Reproduce all the data, character for character.

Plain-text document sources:
┄┄┄┄┄┄┄┄┄┄┄┄┄┄┄┄┄┄┄┄
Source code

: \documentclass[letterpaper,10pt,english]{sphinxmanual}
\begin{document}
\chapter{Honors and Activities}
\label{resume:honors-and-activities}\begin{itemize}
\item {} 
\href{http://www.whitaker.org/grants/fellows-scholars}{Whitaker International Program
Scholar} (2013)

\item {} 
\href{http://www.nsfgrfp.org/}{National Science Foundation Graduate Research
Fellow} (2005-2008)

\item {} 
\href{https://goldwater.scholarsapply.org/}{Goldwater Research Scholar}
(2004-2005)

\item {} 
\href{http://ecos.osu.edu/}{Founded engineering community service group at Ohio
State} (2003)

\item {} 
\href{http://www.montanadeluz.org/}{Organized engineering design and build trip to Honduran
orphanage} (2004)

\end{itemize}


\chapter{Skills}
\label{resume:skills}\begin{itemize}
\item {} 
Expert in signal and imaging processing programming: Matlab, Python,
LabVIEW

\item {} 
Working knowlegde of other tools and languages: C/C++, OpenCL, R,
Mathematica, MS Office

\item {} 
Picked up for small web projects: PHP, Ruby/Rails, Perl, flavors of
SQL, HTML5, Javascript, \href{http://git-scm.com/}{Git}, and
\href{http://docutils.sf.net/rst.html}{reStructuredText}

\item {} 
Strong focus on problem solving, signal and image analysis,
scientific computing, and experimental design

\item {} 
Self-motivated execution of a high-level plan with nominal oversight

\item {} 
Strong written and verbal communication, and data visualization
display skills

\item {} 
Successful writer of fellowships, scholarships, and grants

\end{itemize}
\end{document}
┄┄┄┄┄┄┄┄┄┄┄┄┄┄┄┄┄┄┄┄
» **Output below**
Source code

: \documentclass[letterpaper,10pt,english]{sphinxmanual}
\begin{document}
\chapter{Honors and Activities}
\label{resume:honors-and-activities}\begin{itemize}
\item {} 
\href{http://www.whitaker.org/grants/fellows-scholars}{Whitaker International Program
Scholar} (2013)

\item {} 
\href{http://www.nsfgrfp.org/}{National Science Foundation Graduate Research
Fellow} (2005-2008)

\item {} 
\href{https://goldwater.scholarsapply.org/}{Goldwater Research Scholar}
(2004-2005)

\item {} 
\href{http://ecos.osu.edu/}{Founded engineering community service group at Ohio
State} (2003)

\item {} 
\href{http://www.montanadeluz.org/}{Organized engineering design and build trip to Honduran
orphanage} (2004)

\end{itemize}


\chapter{Skills}
\label{resume:skills}\begin{itemize}
\item {} 
Expert in signal and imaging processing programming: Matlab, Python,
LabVIEW

\item {} 
Working knowlegde of other tools and languages: C/C++, OpenCL, R,
Mathematica, MS Office

\item {} 
Picked up for small web projects: PHP, Ruby/Rails, Perl, flavors of
SQL, HTML5, Javascript, \href{http://git-scm.com/}{Git}, and
\href{http://docutils.sf.net/rst.html}{reStructuredText}

\item {} 
Strong focus on problem solving, signal and image analysis,
scientific computing, and experimental design

\item {} 
Self-motivated execution of a high-level plan with nominal oversight

\item {} 
Strong written and verbal communication, and data visualization
display skills

\item {} 
Successful writer of fellowships, scholarships, and grants

\end{itemize}
\end{document}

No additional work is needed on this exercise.